Data fields are accessed through the `.xarray()` method. This will temporarily download the file and then deliver it in memory as an xarray object. Different variables are accessed through search strings that specify the variable name (e.g. air temperature), the level of the observation (e.g. surface level), and the forecast hour relative to the f00 start time (e.g. hour 3 as we will be using). The `retrieve_hrrr_api` module in this project stores a dataframe with names and info on various variables that will be considered for modeling FMC.

In [None]:
# Show HRRR naming dataframe
ih.hrrr_name_df

## Getting a Set of Predictors

We will demonstrate retrieval of a restricted set of predictors.

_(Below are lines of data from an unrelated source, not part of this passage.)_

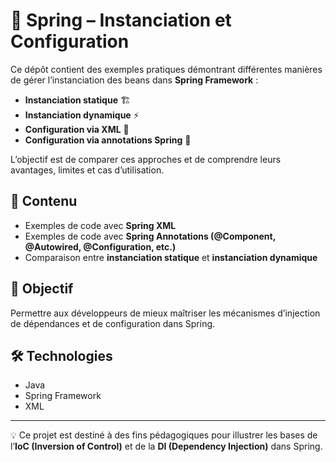 # 🚀 Spring – Instanciation et Configuration

Ce dépôt contient des exemples pratiques démontrant différentes manières de gérer l’instanciation des beans dans **Spring Framework** :

* **Instanciation statique** 🏗️
* **Instanciation dynamique** ⚡
* **Configuration via XML** 📄
* **Configuration via annotations Spring** 📝

L’objectif est de comparer ces approches et de comprendre leurs avantages, limites et cas d’utilisation.

## 📂 Contenu

* Exemples de code avec **Spring XML**
* Exemples de code avec **Spring Annotations (@Component, @Autowired, @Configuration, etc.)**
* Comparaison entre **instanciation statique** et **instanciation dynamique**

## 🎯 Objectif

Permettre aux développeurs de mieux maîtriser les mécanismes d’injection de dépendances et de configuration dans Spring.

## 🛠️ Technologies

* Java
* Spring Framework
* XML

---

💡 Ce projet est destiné à des fins pédagogiques pour illustrer les bases de l’**IoC (Inversion of Control)** et de la **DI (Dependency Injection)** dans Spring.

Equilibrium moisture content is calculated from RH and air temp.

In [None]:
features_list = ["Ed", "rain", "wind"]

In [None]:
ds = FH.xarray("RH:2 m|TMP:2 m", remove_grib=False)
ds

In [None]:
from ingest.retrieve_hrrr_api import calc_eq
calc_eq(ds)

In [None]:
'time' in ds.dims

In [None]:
inv = FH.inventory()

In [None]:
inv[inv.variable == "WIND"]

In [None]:
ds = FH.xarray("CNWAT:surface|ASNOW:surface|:SNOD:surface:3 hour fcst")

In [None]:
ds

In [None]:
ds.herbie.pick_points(
    pd.DataFrame({"latitude": [40.76, 40], "longitude": [-111.876183, -111]})
)

In [None]:
type(ds)

In [None]:
from herbie.toolbox import EasyMap, pc, ccrs
from herbie import paint

ax = EasyMap("110m", figsize=[15, 9], crs=ds.herbie.crs).STATES().ax

x = ds["Ed"]
if 'time' in x.dims:
    x = x.isel(time=4)

p = ax.pcolormesh(
    ds.longitude,
    ds.latitude,
    x,
    transform=pc,
    cmap=paint.NWSRelativeHumidity.cmap,
)

plt.colorbar(
    p,
    ax=ax,
    orientation="horizontal",
    pad=0.01,
    shrink=0.8,
    label="Equilibrium Moisture Content",
)
plt.title(None, size=18)

In [None]:
paint.NWSWindSpeed

In [None]:
ax = EasyMap("50m", figsize=[15, 9], crs=ds.herbie.crs).STATES().ax
p = ax.pcolormesh(
    ds.longitude,
    ds.latitude,
    ds.t2m.isel(time=0),
    transform=pc,
    cmap=None,
)

plt.colorbar(
    p,
    ax=ax,
    orientation="horizontal",
    pad=0.01,
    shrink=0.8,
    label="Equilibrium Moisture Content",
)

In [None]:
ds = FH.xarray(":TSOIL:")
ds

In [None]:
ds = FH.xarray("CNWAT:surface|:TSOIL:")

In [None]:
ds

In [None]:
ds2 = FH.xarray(":APCP:surface:2-3 hour acc fcst")
ds2

In [None]:
ax = EasyMap("50m", figsize=[15, 9], crs=ds.herbie.crs).STATES().ax
p = ax.pcolormesh(
    ds.longitude,
    ds.latitude,
    ds2.tp.isel(time=0),
    transform=pc,
    cmap=paint.NWSPrecipitation.cmap,
)

plt.colorbar(
    p,
    ax=ax,
    orientation="horizontal",
    pad=0.01,
    shrink=0.8,
    label="Equilibrium Moisture Content",
)